EXERCISE AIM:
The answer must be every line of the records below that holds the word "TRUE".
*** DATASET RECORDS ***
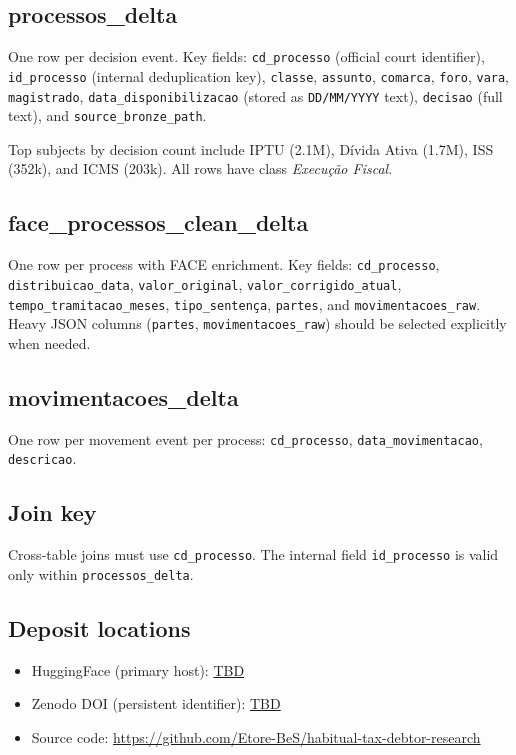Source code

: \documentclass[11pt,a4paper]{article}
\begin{document}
\subsection*{processos\_delta}

One row per decision event. Key fields: \texttt{cd\_processo} (official court identifier), \texttt{id\_processo} (internal deduplication key), \texttt{classe}, \texttt{assunto}, \texttt{comarca}, \texttt{foro}, \texttt{vara}, \texttt{magistrado}, \texttt{data\_disponibilizacao} (stored as \texttt{DD/MM/YYYY} text), \texttt{decisao} (full text), and \texttt{source\_bronze\_path}.

Top subjects by decision count include IPTU (2.1M), D\'ivida Ativa (1.7M), ISS (352k), and ICMS (203k). All rows have class \emph{Execu\c{c}\~ao Fiscal}.

\subsection*{face\_processos\_clean\_delta}

One row per process with FACE enrichment. Key fields: \texttt{cd\_processo}, \texttt{distribuicao\_data}, \texttt{valor\_original}, \texttt{valor\_corrigido\_atual}, \texttt{tempo\_tramitacao\_meses}, \texttt{tipo\_senten\c{c}a}, \texttt{partes}, and \texttt{movimentacoes\_raw}. Heavy JSON columns (\texttt{partes}, \texttt{movimentacoes\_raw}) should be selected explicitly when needed.

\subsection*{movimentacoes\_delta}

One row per movement event per process: \texttt{cd\_processo}, \texttt{data\_movimentacao}, \texttt{descricao}.

\subsection*{Join key}

Cross-table joins must use \texttt{cd\_processo}. The internal field \texttt{id\_processo} is valid only within \texttt{processos\_delta}.

\subsection*{Deposit locations}

\begin{itemize}
  \item HuggingFace (primary host): \url{TBD}
  \item Zenodo DOI (persistent identifier): \url{TBD}
  \item Source code: \url{https://github.com/Etore-BeS/habitual-tax-debtor-research}
\end{itemize}
\end{document}

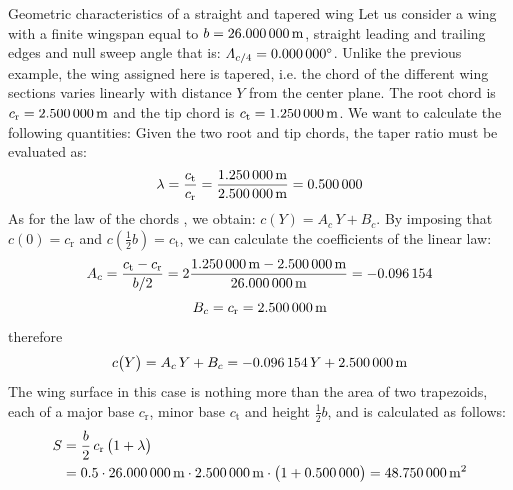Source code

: \documentclass[[12pt,twoside]{book}
\begin{document}
\begin{myExampleX}{Geometric characteristics of a straight and tapered wing}{}%
\label{example:Geometric:Characteristics:Of:A:Straight:And:Tapered:Wing}
%
\noindent
Let us consider a wing with a finite wingspan equal to $b=\SI[round-precision=1]{\mySpanWingMT}{\metre}$,
straight leading and trailing edges and null sweep angle that is: $\Lambda_{c/4}=\SI[round-precision=0]{\myLambdaCQuarterDeg}{\degree}$.
Unlike the previous example, the wing assigned here is tapered, i.e.
the chord of the different wing sections varies linearly with distance $Y$ from the center plane. The root chord is
$c_\mathrm{r}=\SI[round-precision=2]{\myChordRootWingMT}{\metre}$ and the tip chord is $c_\mathrm{t}=\SI[round-precision=2]{\myChordTipWingMT}{\metre}$.
We want to calculate the following quantities:
\medskip
Given the two root and tip chords, the taper ratio must be evaluated as:
\[
\lambda
  =\frac{c_\mathrm{t}}{c_\mathrm{r}}
  =\frac{\SI[round-precision=2]{\myChordTipWingMT}{\metre}}{\SI[round-precision=2]{\myChordRootWingMT}{\metre}}
  = \SI[round-precision=2]{\myTaperRatioWing}{} 
\]
As for the law of the chords , we obtain:
$c ( Y ) = A_c \, Y + B_c$. By imposing that $c(0)=c_\mathrm{r}$ and $c(\frac{1}{2}b)=c_\mathrm{t}$,
we can calculate the coefficients of the linear law:
\[
A_c
  = \frac{c_\mathrm{t} - c_\mathrm{r}}{b/2}
  = 
    2 \frac{
      \SI[round-precision=2]{\myChordTipWingMT}{\metre} - \SI[round-precision=2]{\myChordRootWingMT}{\metre}
    }{
      \SI[round-precision=2]{\mySpanWingMT}{\metre}
    }
  =  \SI[round-precision=3]{\myCoefficientA}{} 
\]
\[
B_c
  = c_\mathrm{r}
  =  \SI[round-precision=2]{\myCoefficientB}{\metre} 
\]
therefore
\[
c \big( Y \big) = A_c \, Y + B_c
  = \SI[round-precision=3]{\myCoefficientA}{} \, Y
    + \SI[round-precision=2]{\myCoefficientB}{\metre}
\]
The wing surface in this case is nothing more than the area of two trapezoids,
each of a major base $c_\mathrm{r}$, minor base $c_\mathrm{t}$ and height $\frac{1}{2}b$, and is calculated as follows:
\[
\begin{split}
S & {}= \frac{b}{2} \, c_\mathrm{r} \, \big( 1 + \lambda \big) \\
  & {}=
    \num{0.5} \cdot \SI[round-precision=1]{\mySpanWingMT}{\metre}
      \cdot \SI[round-precision=2]{\myChordRootWingMT}{\metre}
      \cdot \big( 1 + \SI[round-precision=2]{\myTaperRatioWing}{} \big) 
    =  \SI[round-precision=1]{\myAreaWingMTsquared}{\metre^2} 

\end{split}\]
\end{myExampleX}
\end{document}

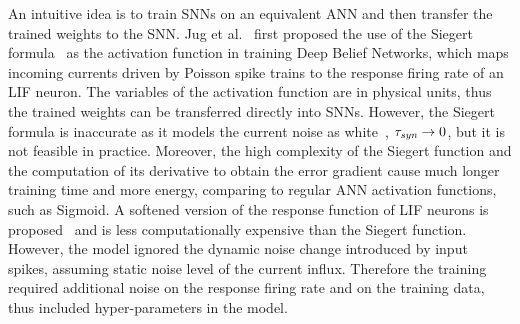 \documentclass{article}
\begin{document}
	An intuitive idea is to train SNNs on an equivalent ANN and then transfer the trained weights to the SNN.
	Jug et al.~\cite{Jug_etal_2012} first proposed the use of the Siegert formula~\cite{siegert1951first} as the activation function in training Deep Belief Networks, which maps incoming currents driven by Poisson spike trains to the response firing rate of an LIF neuron.
	The variables of the activation function are in physical units, thus the trained weights can be transferred directly into SNNs.
	However, the Siegert formula is inaccurate as it models the current noise as white~\cite{liu2016noisy}, $\tau_{\textit{\textrm{syn}}} \to 0$, but it is not feasible in practice.
	Moreover, the high complexity of the Siegert function and the computation of its derivative to obtain the error gradient cause much longer training time and more energy, comparing to regular ANN activation functions, such as Sigmoid.
	A softened version of the response function of LIF neurons is proposed~\cite{hunsberger2015spiking} and is less computationally expensive than the Siegert function.
	However, the model ignored the dynamic noise change introduced by input spikes, assuming static noise level of the current influx.
	Therefore the training required additional noise on the response firing rate and on the training data, thus included hyper-parameters in the model.
	
\end{document}
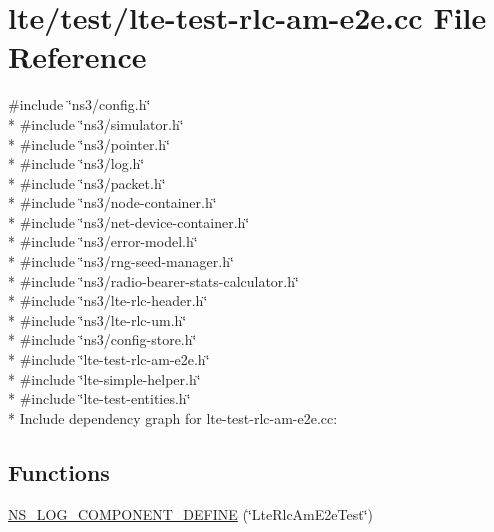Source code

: \hypertarget{lte-test-rlc-am-e2e_8cc}{}\section{lte/test/lte-\/test-\/rlc-\/am-\/e2e.cc File Reference}
\label{lte-test-rlc-am-e2e_8cc}
{\ttfamily \#include \char`\"{}ns3/config.\+h\char`\"{}}\\*
{\ttfamily \#include \char`\"{}ns3/simulator.\+h\char`\"{}}\\*
{\ttfamily \#include \char`\"{}ns3/pointer.\+h\char`\"{}}\\*
{\ttfamily \#include \char`\"{}ns3/log.\+h\char`\"{}}\\*
{\ttfamily \#include \char`\"{}ns3/packet.\+h\char`\"{}}\\*
{\ttfamily \#include \char`\"{}ns3/node-\/container.\+h\char`\"{}}\\*
{\ttfamily \#include \char`\"{}ns3/net-\/device-\/container.\+h\char`\"{}}\\*
{\ttfamily \#include \char`\"{}ns3/error-\/model.\+h\char`\"{}}\\*
{\ttfamily \#include \char`\"{}ns3/rng-\/seed-\/manager.\+h\char`\"{}}\\*
{\ttfamily \#include \char`\"{}ns3/radio-\/bearer-\/stats-\/calculator.\+h\char`\"{}}\\*
{\ttfamily \#include \char`\"{}ns3/lte-\/rlc-\/header.\+h\char`\"{}}\\*
{\ttfamily \#include \char`\"{}ns3/lte-\/rlc-\/um.\+h\char`\"{}}\\*
{\ttfamily \#include \char`\"{}ns3/config-\/store.\+h\char`\"{}}\\*
{\ttfamily \#include \char`\"{}lte-\/test-\/rlc-\/am-\/e2e.\+h\char`\"{}}\\*
{\ttfamily \#include \char`\"{}lte-\/simple-\/helper.\+h\char`\"{}}\\*
{\ttfamily \#include \char`\"{}lte-\/test-\/entities.\+h\char`\"{}}\\*
Include dependency graph for lte-\/test-\/rlc-\/am-\/e2e.cc\+:
\subsection*{Functions}
\begin{DoxyCompactItemize}
\item 
\hyperlink{lte-test-rlc-am-e2e_8cc_a5aa7ad18a5bda1e669ca65cbe46d2378}{N\+S\+\_\+\+L\+O\+G\+\_\+\+C\+O\+M\+P\+O\+N\+E\+N\+T\+\_\+\+D\+E\+F\+I\+NE} (\char`\"{}Lte\+Rlc\+Am\+E2e\+Test\char`\"{})
\end{DoxyCompactItemize}
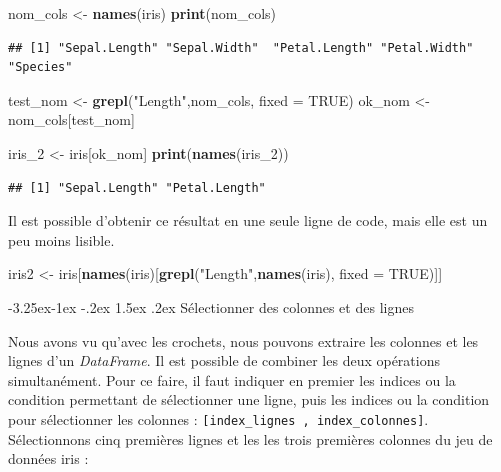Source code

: \documentclass[
  11pt,
  french,
]{book}
\makeatletter
\newenvironment{Shaded}{\begin{snugshade}}{\end{snugshade}}
\newcommand{\DataTypeTok}[1]{\textcolor[rgb]{0.13,0.29,0.53}{#1}}
\newcommand{\DecValTok}[1]{\textcolor[rgb]{0.00,0.00,0.81}{#1}}
\newcommand{\KeywordTok}[1]{\textcolor[rgb]{0.13,0.29,0.53}{\textbf{#1}}}
\newcommand{\NormalTok}[1]{#1}
\newcommand{\OtherTok}[1]{\textcolor[rgb]{0.56,0.35,0.01}{#1}}
\newcommand{\StringTok}[1]{\textcolor[rgb]{0.31,0.60,0.02}{#1}}
\newenvironment{kframe}{%
\medskip{}
\setlength{\fboxsep}{.8em}
 \def\at@end@of@kframe{}%
 \ifinner\ifhmode%
  \def\at@end@of@kframe{\end{minipage}}%
  \begin{minipage}{\columnwidth}%
 \fi\fi%
 \def\FrameCommand##1{\hskip\@totalleftmargin \hskip-\fboxsep
 \colorbox{shadecolor}{##1}\hskip-\fboxsep
     \hskip-\linewidth \hskip-\@totalleftmargin \hskip\columnwidth}%
 \MakeFramed {\advance\hsize-\width
   \@totalleftmargin\z@ \linewidth\hsize
   \@setminipage}}%
 {\par\unskip\endMakeFramed%
 \at@end@of@kframe}
\renewenvironment{Shaded}{\begin{kframe}}{\end{kframe}}
\renewcommand\paragraph{\@startsection{paragraph}{4}{\z@}%
   {-3.25ex\@plus -1ex \@minus -.2ex}%
   {1.5ex \@plus .2ex}%
   {\normalfont\normalsize\bfseries}}
\makeatother
\begin{document}
\begin{Shaded}
\begin{Highlighting}[]
\NormalTok{nom_cols <-}\StringTok{ }\KeywordTok{names}\NormalTok{(iris)}
\KeywordTok{print}\NormalTok{(nom_cols)}
\end{Highlighting}
\end{Shaded}

\begin{verbatim}
## [1] "Sepal.Length" "Sepal.Width"  "Petal.Length" "Petal.Width"  "Species"
\end{verbatim}

\begin{Shaded}
\begin{Highlighting}[]
\NormalTok{test_nom <-}\StringTok{ }\KeywordTok{grepl}\NormalTok{(}\StringTok{"Length"}\NormalTok{,nom_cols, }\DataTypeTok{fixed =} \OtherTok{TRUE}\NormalTok{)}
\NormalTok{ok_nom <-}\StringTok{ }\NormalTok{nom_cols[test_nom]}

\NormalTok{iris_}\DecValTok{2}\NormalTok{ <-}\StringTok{ }\NormalTok{iris[ok_nom]}
\KeywordTok{print}\NormalTok{(}\KeywordTok{names}\NormalTok{(iris_}\DecValTok{2}\NormalTok{))}
\end{Highlighting}
\end{Shaded}

\begin{verbatim}
## [1] "Sepal.Length" "Petal.Length"
\end{verbatim}

Il est possible d'obtenir ce résultat en une seule ligne de code, mais elle est un peu moins lisible.

\begin{Shaded}
\begin{Highlighting}[]
\NormalTok{iris2 <-}\StringTok{ }\NormalTok{iris[}\KeywordTok{names}\NormalTok{(iris)[}\KeywordTok{grepl}\NormalTok{(}\StringTok{"Length"}\NormalTok{,}\KeywordTok{names}\NormalTok{(iris), }\DataTypeTok{fixed =} \OtherTok{TRUE}\NormalTok{)]]}
\end{Highlighting}
\end{Shaded}

\hypertarget{sect014283}{%
\paragraph{Sélectionner des colonnes et des lignes}\label{sect014283}}

Nous avons vu qu'avec les crochets, nous pouvons extraire les colonnes et les lignes d'un \emph{DataFrame}. Il est possible de combiner les deux opérations simultanément. Pour ce faire, il faut indiquer en premier les indices ou la condition permettant de sélectionner une ligne, puis les indices ou la condition pour sélectionner les colonnes : \texttt{{[}index\_lignes\ ,\ index\_colonnes{]}}. Sélectionnons cinq premières lignes et les les trois premières colonnes du jeu de données iris :
\end{document}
*** End of DATASET RECORDS ***
SOLUTION FOR THIS EXERCISE:
\NormalTok{test_nom <-}\StringTok{ }\KeywordTok{grepl}\NormalTok{(}\StringTok{"Length"}\NormalTok{,nom_cols, }\DataTypeTok{fixed =} \OtherTok{TRUE}\NormalTok{)}
\NormalTok{iris2 <-}\StringTok{ }\NormalTok{iris[}\KeywordTok{names}\NormalTok{(iris)[}\KeywordTok{grepl}\NormalTok{(}\StringTok{"Length"}\NormalTok{,}\KeywordTok{names}\NormalTok{(iris), }\DataTypeTok{fixed =} \OtherTok{TRUE}\NormalTok{)]]}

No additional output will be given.